Task prompt:
Find the line with "You are tasked" in the entries below, then reproduce it and every line after it down to and including the line with "Time: 20–30 minutes**", exactly.

(Saved data entries)
--- --- ---
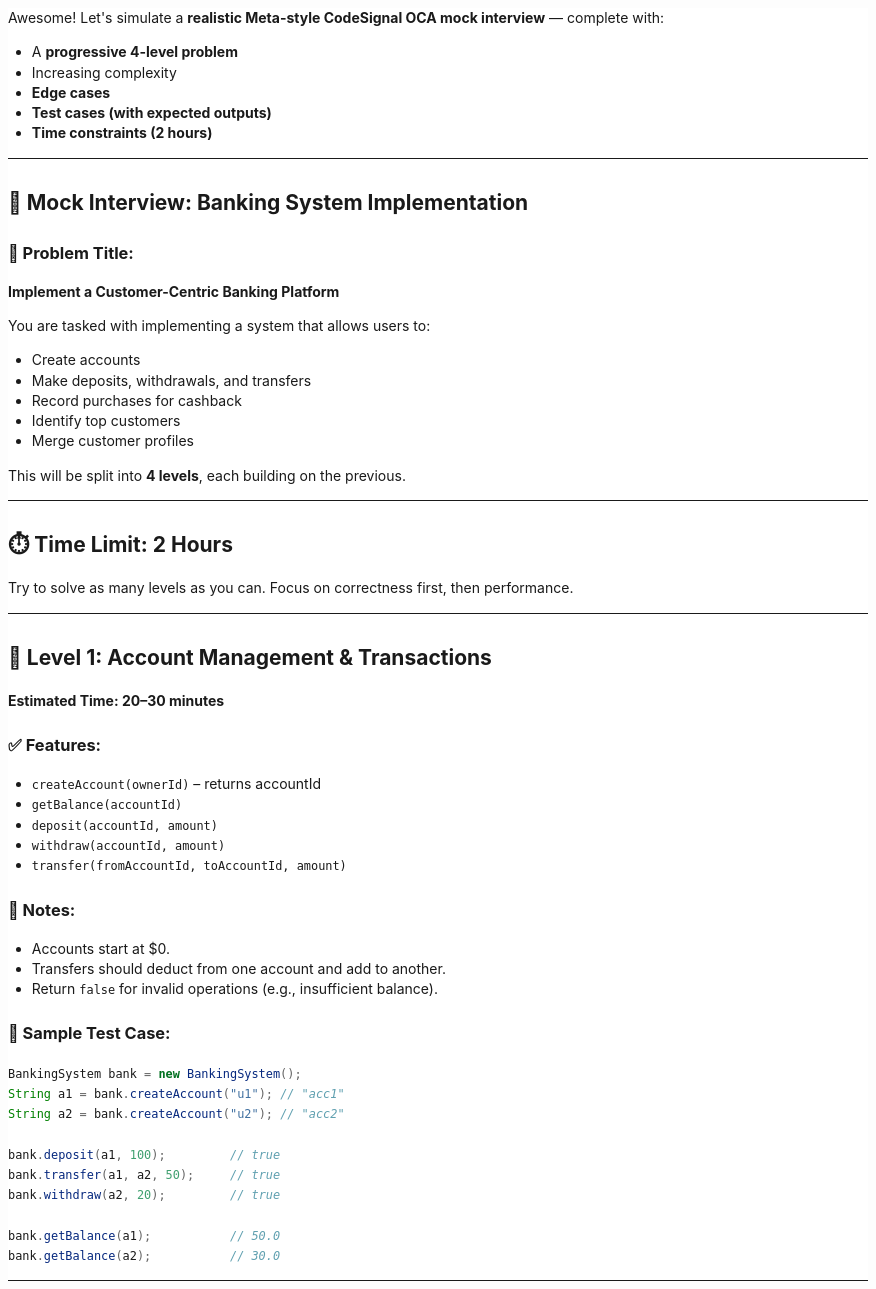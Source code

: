 Awesome! Let's simulate a **realistic Meta-style CodeSignal OCA mock interview** — complete with:

- A **progressive 4-level problem**
- Increasing complexity
- **Edge cases**
- **Test cases (with expected outputs)**
- **Time constraints (2 hours)**

---

## 🧪 Mock Interview: Banking System Implementation

### 📌 Problem Title:  
**Implement a Customer-Centric Banking Platform**

You are tasked with implementing a system that allows users to:
- Create accounts
- Make deposits, withdrawals, and transfers
- Record purchases for cashback
- Identify top customers
- Merge customer profiles

This will be split into **4 levels**, each building on the previous.

---

## ⏱️ Time Limit: 2 Hours  
Try to solve as many levels as you can. Focus on correctness first, then performance.

---

## 🔁 Level 1: Account Management & Transactions  
**Estimated Time: 20–30 minutes**

### ✅ Features:
- `createAccount(ownerId)` – returns accountId
- `getBalance(accountId)`
- `deposit(accountId, amount)`
- `withdraw(accountId, amount)`
- `transfer(fromAccountId, toAccountId, amount)`

### 📝 Notes:
- Accounts start at $0.
- Transfers should deduct from one account and add to another.
- Return `false` for invalid operations (e.g., insufficient balance).

### 🧪 Sample Test Case:
```java
BankingSystem bank = new BankingSystem();
String a1 = bank.createAccount("u1"); // "acc1"
String a2 = bank.createAccount("u2"); // "acc2"

bank.deposit(a1, 100);         // true
bank.transfer(a1, a2, 50);     // true
bank.withdraw(a2, 20);         // true

bank.getBalance(a1);           // 50.0
bank.getBalance(a2);           // 30.0
```

---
--- --- ---
Solution for this exercise:
You are tasked with implementing a system that allows users to:
- Create accounts
- Make deposits, withdrawals, and transfers
- Record purchases for cashback
- Identify top customers
- Merge customer profiles

This will be split into **4 levels**, each building on the previous.

---

## ⏱️ Time Limit: 2 Hours  
Try to solve as many levels as you can. Focus on correctness first, then performance.

---

## 🔁 Level 1: Account Management & Transactions  
**Estimated Time: 20–30 minutes**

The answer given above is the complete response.